Automated detection of prostate cancer in digitized whole-slide images of H&E-stained biopsy specimens

G. Litjens, B. Bejnordi, N. Timofeeva, G. Swadi, I. Kovacs, C. de Hulsbergen-van Kaa and J. van der Laak

Medical Imaging 2015;9420:94200B.

DOI Cited by ~15

Automated detection of prostate cancer in digitized H and E whole-slide images is an important first step for computer-driven grading. Most automated grading algorithms work on preselected image patches as they are too computationally expensive to calculate on the multi-gigapixel whole-slide images. An automated multi-resolution cancer detection system could reduce the computational workload for subsequent grading and quantification in two ways: by excluding areas of definitely normal tissue within a single specimen or by excluding entire specimens which do not contain any cancer. In this work we present a multi-resolution cancer detection algorithm geared towards the latter. The algorithm methodology is as follows: at a coarse resolution the system uses superpixels, color histograms and local binary patterns in combination with a random forest classifier to assess the likelihood of cancer. The five most suspicious superpixels are identified and at a higher resolution more computationally expensive graph and gland features are added to refine classification for these superpixels. Our methods were evaluated in a data set of 204 digitized whole-slide H and E stained images of MR-guided biopsy specimens from 163 patients.

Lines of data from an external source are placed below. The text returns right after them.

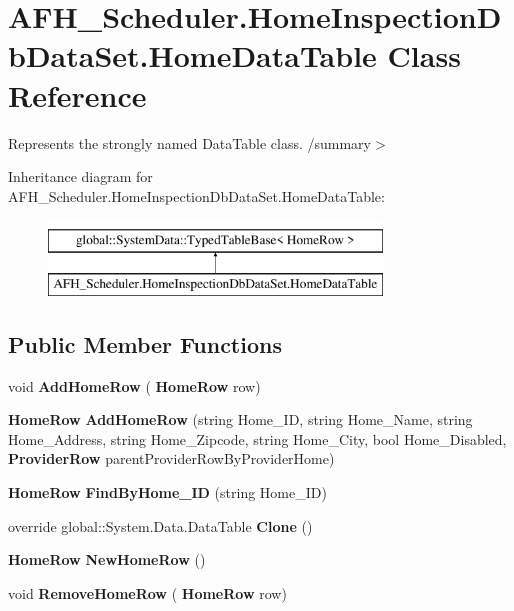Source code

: \section{A\+F\+H\+\_\+\+Scheduler.\+Home\+Inspection\+Db\+Data\+Set.\+Home\+Data\+Table Class Reference}
\label{class_a_f_h___scheduler_1_1_home_inspection_db_data_set_1_1_home_data_table}


Represents the strongly named Data\+Table class. /summary$>$  


Inheritance diagram for A\+F\+H\+\_\+\+Scheduler.\+Home\+Inspection\+Db\+Data\+Set.\+Home\+Data\+Table\+:\begin{figure}[H]
\begin{center}
\leavevmode
\includegraphics[height=2.000000cm]{class_a_f_h___scheduler_1_1_home_inspection_db_data_set_1_1_home_data_table}
\end{center}
\end{figure}
\subsection*{Public Member Functions}
\begin{DoxyCompactItemize}
\item 
\mbox{\label{class_a_f_h___scheduler_1_1_home_inspection_db_data_set_1_1_home_data_table_a2c8e95e6e52ff82ba9f1e79e6acc6146}} 
void {\bfseries Add\+Home\+Row} (\textbf{ Home\+Row} row)
\item 
\mbox{\label{class_a_f_h___scheduler_1_1_home_inspection_db_data_set_1_1_home_data_table_a9b6492c5bbdbf911e8720e7bbff112b1}} 
\textbf{ Home\+Row} {\bfseries Add\+Home\+Row} (string Home\+\_\+\+ID, string Home\+\_\+\+Name, string Home\+\_\+\+Address, string Home\+\_\+\+Zipcode, string Home\+\_\+\+City, bool Home\+\_\+\+Disabled, \textbf{ Provider\+Row} parent\+Provider\+Row\+By\+Provider\+Home)
\item 
\mbox{\label{class_a_f_h___scheduler_1_1_home_inspection_db_data_set_1_1_home_data_table_a4a679383c2fea189871d1baed3d83240}} 
\textbf{ Home\+Row} {\bfseries Find\+By\+Home\+\_\+\+ID} (string Home\+\_\+\+ID)
\item 
\mbox{\label{class_a_f_h___scheduler_1_1_home_inspection_db_data_set_1_1_home_data_table_a91aa7e300730c05585f5bac68022a00c}} 
override global\+::\+System.\+Data.\+Data\+Table {\bfseries Clone} ()
\item 
\mbox{\label{class_a_f_h___scheduler_1_1_home_inspection_db_data_set_1_1_home_data_table_a5ed6cfd9ccd87be055200aa632862fda}} 
\textbf{ Home\+Row} {\bfseries New\+Home\+Row} ()
\item 
\mbox{\label{class_a_f_h___scheduler_1_1_home_inspection_db_data_set_1_1_home_data_table_a8810663142756e9077cf1b1b0981c82f}} 
void {\bfseries Remove\+Home\+Row} (\textbf{ Home\+Row} row)
\end{DoxyCompactItemize}
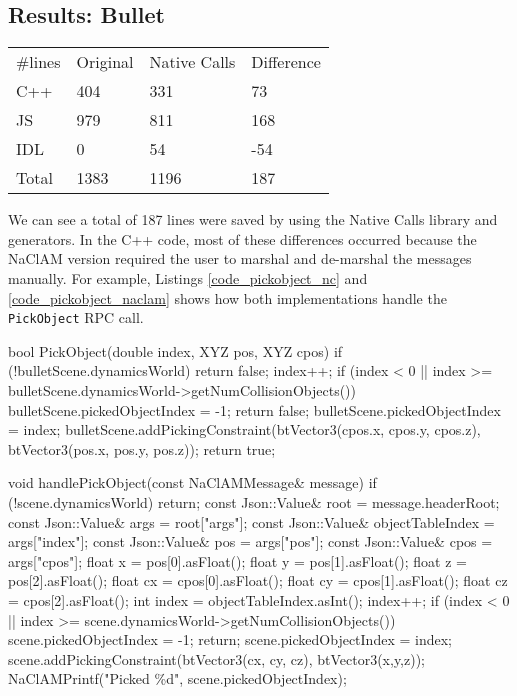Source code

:\subsection{Results: Bullet} %
\label{sub:evaluation_usability_bullet}
\begin{table}[h]
\begin{tabular}{llll}
\#lines                    & Original & Native Calls & Difference \\ \cline{2-4} 
\multicolumn{1}{l|}{C++}   & 404      & 331          &  73        \\
\multicolumn{1}{l|}{JS}    & 979      & 811          &  168       \\
\multicolumn{1}{l|}{IDL}   & 0        & 54           &  -54       \\
\multicolumn{1}{l|}{Total} & 1383     & 1196         &  187
\end{tabular}
\end{table}

We can see a total of 187 lines were saved by using the Native Calls library and generators. In the C++ code, most of these differences occurred because the NaClAM version required the user to marshal and de-marshal the messages manually. For example, Listings \ref{code_pickobject_nc} and \ref{code_pickobject_naclam} shows how both implementations handle the \lstinline{PickObject} RPC call.

\begin{code}
bool PickObject(double index, XYZ pos, XYZ cpos) {
  if (!bulletScene.dynamicsWorld) {
    return false;
  }
  index++;
  if (index < 0 || 
       index >= bulletScene.dynamicsWorld->getNumCollisionObjects()) {
    bulletScene.pickedObjectIndex = -1;
    return false;
  }
  bulletScene.pickedObjectIndex = index;
  bulletScene.addPickingConstraint(btVector3(cpos.x, cpos.y, cpos.z), 
                                      btVector3(pos.x, pos.y, pos.z));
  return true;
}
\end{code}


\begin{code}
void handlePickObject(const NaClAMMessage& message) {
  if (!scene.dynamicsWorld) {
    return;
  }
  const Json::Value& root = message.headerRoot;
  const Json::Value& args = root["args"];
  const Json::Value& objectTableIndex = args["index"];
  const Json::Value& pos = args["pos"];
  const Json::Value& cpos = args["cpos"];
  float x = pos[0].asFloat();
  float y = pos[1].asFloat();
  float z = pos[2].asFloat();
  float cx = cpos[0].asFloat();
  float cy = cpos[1].asFloat();
  float cz = cpos[2].asFloat();
  int index = objectTableIndex.asInt();
  index++;
  if (index < 0 || 
             index >= scene.dynamicsWorld->getNumCollisionObjects()) {
    scene.pickedObjectIndex = -1;
    return;
  }
  scene.pickedObjectIndex = index;
  scene.addPickingConstraint(btVector3(cx, cy, cz), btVector3(x,y,z));
  NaClAMPrintf("Picked \%d\n", scene.pickedObjectIndex);
}
\end{code}

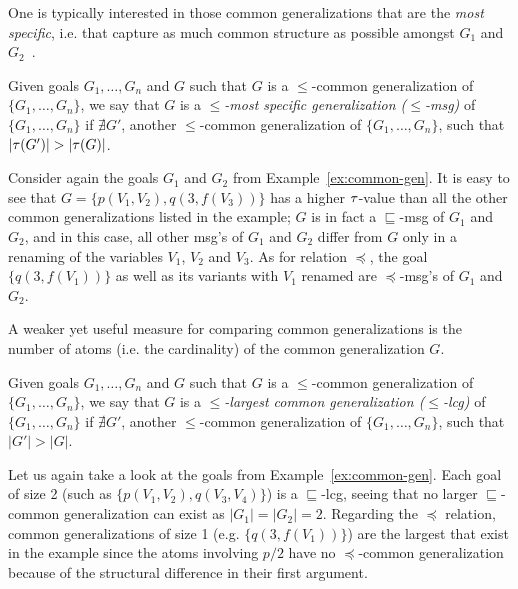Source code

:  One is typically interested in those common generalizations that are the \textit{most specific}, i.e. that capture as much common structure as possible amongst $G_1$ and $G_2$~\cite{plotkin}.  

\begin{definition}%
	\label{def-msg}
	Given goals $G_1,\dots,G_n$ and $G$ such that $G$ is a $\leqslant$-common generalization of $\{G_1,\dots,G_n\}$, we say that $G$ is a \emph{$\leqslant$-most specific generalization ($\leqslant$-msg)} of $\{G_1,\dots,G_n\}$ if $\nexists G'$, another $\leqslant$-common generalization of $\{G_1,\dots,G_n\}$, such that $|\terms(G')|>|\terms(G)|$.
\end{definition}

\begin{example}\label{ex:msg}
	Consider again the goals $G_1$ and $G_2$ from Example~\ref{ex:common-gen}. It is easy to see that $G = \{p(V_1, V_2), q(3, f(V_3))\}$ has a higher $\tau$-value than all the other common generalizations listed in the example; $G$ is in fact a $\sqsubseteq$-msg of $G_1$ and $G_2$, and in this case, all other msg's of $G_1$ and $G_2$ differ from $G$ only in a renaming of the variables $V_1$, $V_2$ and $V_3$. As for relation $\preceq$, the goal $\{q(3, f(V_1))\}$ as well as its variants with $V_1$ renamed are $\preceq$-msg's of $G_1$ and $G_2$. 
\end{example} 

A weaker yet useful measure for comparing common generalizations is the number of atoms (i.e. the cardinality) of the common generalization $G$. 

\begin{definition}%
	\label{def-mcg}
		Given goals $G_1,\dots,G_n$ and $G$ such that $G$ is a $\leqslant$-common generalization of $\{G_1,\dots,G_n\}$, we say that $G$ is a \emph{$\leqslant$-largest common generalization ($\leqslant$-lcg)} of $\{G_1,\dots,G_n\}$ if $\nexists G'$, another $\leqslant$-common generalization of $\{G_1,\dots,G_n\}$, such that $|G'|>|G|$.
\end{definition}

\begin{example}\label{ex:lcg} 
	Let us again take a look at the goals from Example~\ref{ex:common-gen}. Each goal of size 2 (such as $\{p(V_1, V_2), q(V_3, V_4)\}$) is a $\sqsubseteq$-lcg, seeing that no larger $\sqsubseteq$-common generalization can exist as $|G_1| = |G_2| = 2$. Regarding the $\preceq$ relation, common generalizations of size 1 (e.g. $\{q(3, f(V_1))\}$) are the largest that exist in the example since the atoms involving $p/2$ have no $\preceq$-common generalization because of the structural difference in their first argument. 
\end{example} 

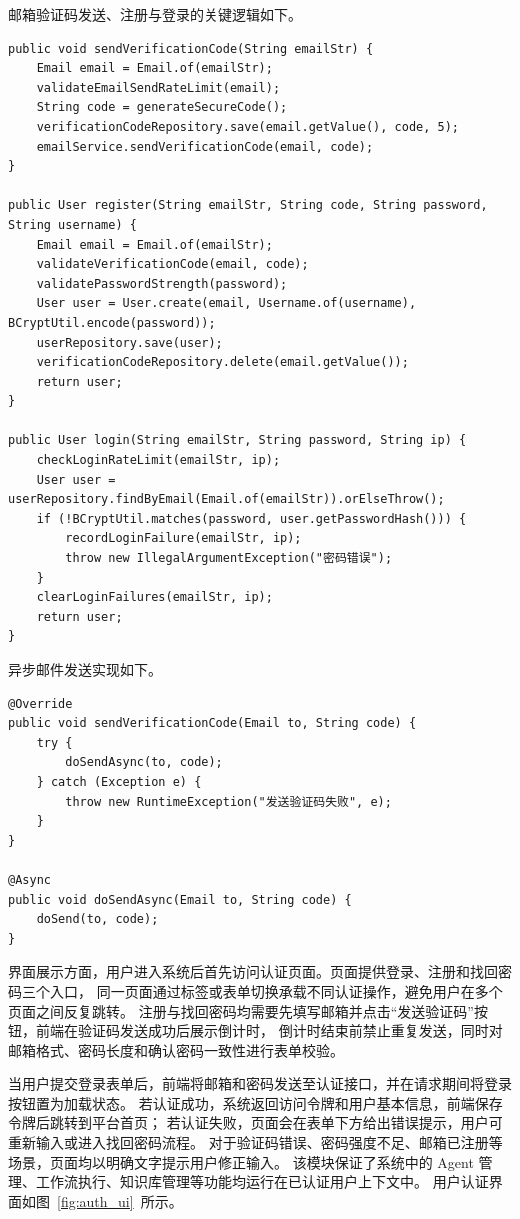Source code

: 邮箱验证码发送、注册与登录的关键逻辑如下。

\begin{lstlisting}[style=java, caption={UserAuthenticationDomainService 用户认证核心逻辑}]
public void sendVerificationCode(String emailStr) {
    Email email = Email.of(emailStr);
    validateEmailSendRateLimit(email);
    String code = generateSecureCode();
    verificationCodeRepository.save(email.getValue(), code, 5);
    emailService.sendVerificationCode(email, code);
}

public User register(String emailStr, String code, String password, String username) {
    Email email = Email.of(emailStr);
    validateVerificationCode(email, code);
    validatePasswordStrength(password);
    User user = User.create(email, Username.of(username), BCryptUtil.encode(password));
    userRepository.save(user);
    verificationCodeRepository.delete(email.getValue());
    return user;
}

public User login(String emailStr, String password, String ip) {
    checkLoginRateLimit(emailStr, ip);
    User user = userRepository.findByEmail(Email.of(emailStr)).orElseThrow();
    if (!BCryptUtil.matches(password, user.getPasswordHash())) {
        recordLoginFailure(emailStr, ip);
        throw new IllegalArgumentException("密码错误");
    }
    clearLoginFailures(emailStr, ip);
    return user;
}
\end{lstlisting}

异步邮件发送实现如下。

\begin{lstlisting}[style=java, caption={EmailServiceImpl 验证码异步发送}]
@Override
public void sendVerificationCode(Email to, String code) {
    try {
        doSendAsync(to, code);
    } catch (Exception e) {
        throw new RuntimeException("发送验证码失败", e);
    }
}

@Async
public void doSendAsync(Email to, String code) {
    doSend(to, code);
}
\end{lstlisting}


界面展示方面，用户进入系统后首先访问认证页面。页面提供登录、注册和找回密码三个入口，
同一页面通过标签或表单切换承载不同认证操作，避免用户在多个页面之间反复跳转。
注册与找回密码均需要先填写邮箱并点击“发送验证码”按钮，前端在验证码发送成功后展示倒计时，
倒计时结束前禁止重复发送，同时对邮箱格式、密码长度和确认密码一致性进行表单校验。

当用户提交登录表单后，前端将邮箱和密码发送至认证接口，并在请求期间将登录按钮置为加载状态。
若认证成功，系统返回访问令牌和用户基本信息，前端保存令牌后跳转到平台首页；
若认证失败，页面会在表单下方给出错误提示，用户可重新输入或进入找回密码流程。
对于验证码错误、密码强度不足、邮箱已注册等场景，页面均以明确文字提示用户修正输入。
该模块保证了系统中的 Agent 管理、工作流执行、知识库管理等功能均运行在已认证用户上下文中。
用户认证界面如图~\ref{fig:auth_ui}~所示。

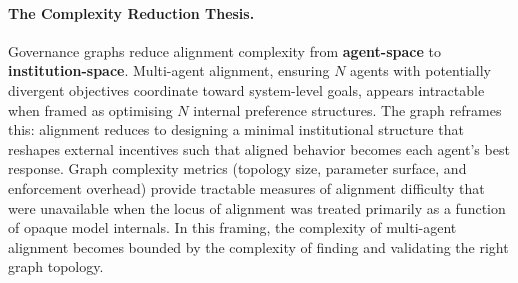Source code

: \documentclass[11pt, a4paper]{article}
\begin{document}
\paragraph{The Complexity Reduction Thesis.}
Governance graphs reduce alignment complexity from \textbf{agent-space} to \textbf{institution-space}. Multi-agent alignment, ensuring $N$ agents with potentially divergent objectives coordinate toward system-level goals, appears intractable when framed as optimising $N$ internal preference structures. The graph reframes this: alignment reduces to designing a minimal institutional structure that reshapes external incentives such that aligned behavior becomes each agent’s best response. Graph complexity metrics (topology size, parameter surface, and enforcement overhead) provide tractable measures of alignment difficulty that were unavailable when the locus of alignment was treated primarily as a function of opaque model internals. In this framing, the complexity of multi-agent alignment becomes bounded by the complexity of finding and validating the right graph topology.
\end{document}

A pathologist exhaustively annotated the specimens for areas containing cancer. The performance of our system was evaluated using ten-fold cross-validation, stratified according to patient. Image-based receiver operating characteristic (ROC) analysis was subsequently performed where a specimen containing cancer was considered positive and specimens without cancer negative. We obtained an area under the ROC curve of 0.96 and a 0.4 specificity at a 1.0 sensitivity.